__Requirement__. Every line from the one with "###feature_extractor.py" through the end of the records below should be restated word for word, and nothing outside that span.

(Data shown Opens)

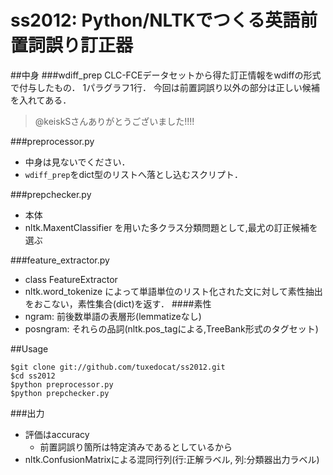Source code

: # ss2012: Python/NLTKでつくる英語前置詞誤り訂正器
##中身
###wdiff_prep
CLC-FCEデータセットから得た訂正情報をwdiffの形式で付与したもの．
1パラグラフ1行．
今回は前置詞誤り以外の部分は正しい候補を入れてある．
>@keiskSさんありがとうございました!!!!

###preprocessor.py
* 中身は見ないでください．
* `wdiff_prep`をdict型のリストへ落とし込むスクリプト．

###prepchecker.py
* 本体  
* nltk.MaxentClassifier を用いた多クラス分類問題として,最尤の訂正候補を選ぶ

###feature_extractor.py
* class FeatureExtractor
* nltk.word_tokenize によって単語単位のリスト化された文に対して素性抽出をおこない，素性集合(dict)を返す．
####素性
* ngram: 前後数単語の表層形(lemmatizeなし)
* posngram: それらの品詞(nltk.pos_tagによる,TreeBank形式のタグセット)

##Usage

    $git clone git://github.com/tuxedocat/ss2012.git
    $cd ss2012
    $python preprocessor.py
    $python prepchecker.py

###出力
* 評価はaccuracy
    * 前置詞誤り箇所は特定済みであるとしているから
* nltk.ConfusionMatrixによる混同行列(行:正解ラベル, 列:分類器出力ラベル)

(Data shown Closes)

__Result__.
###feature_extractor.py
* class FeatureExtractor
* nltk.word_tokenize によって単語単位のリスト化された文に対して素性抽出をおこない，素性集合(dict)を返す．
####素性
* ngram: 前後数単語の表層形(lemmatizeなし)
* posngram: それらの品詞(nltk.pos_tagによる,TreeBank形式のタグセット)

##Usage

    $git clone git://github.com/tuxedocat/ss2012.git
    $cd ss2012
    $python preprocessor.py
    $python prepchecker.py

###出力
* 評価はaccuracy
    * 前置詞誤り箇所は特定済みであるとしているから
* nltk.ConfusionMatrixによる混同行列(行:正解ラベル, 列:分類器出力ラベル)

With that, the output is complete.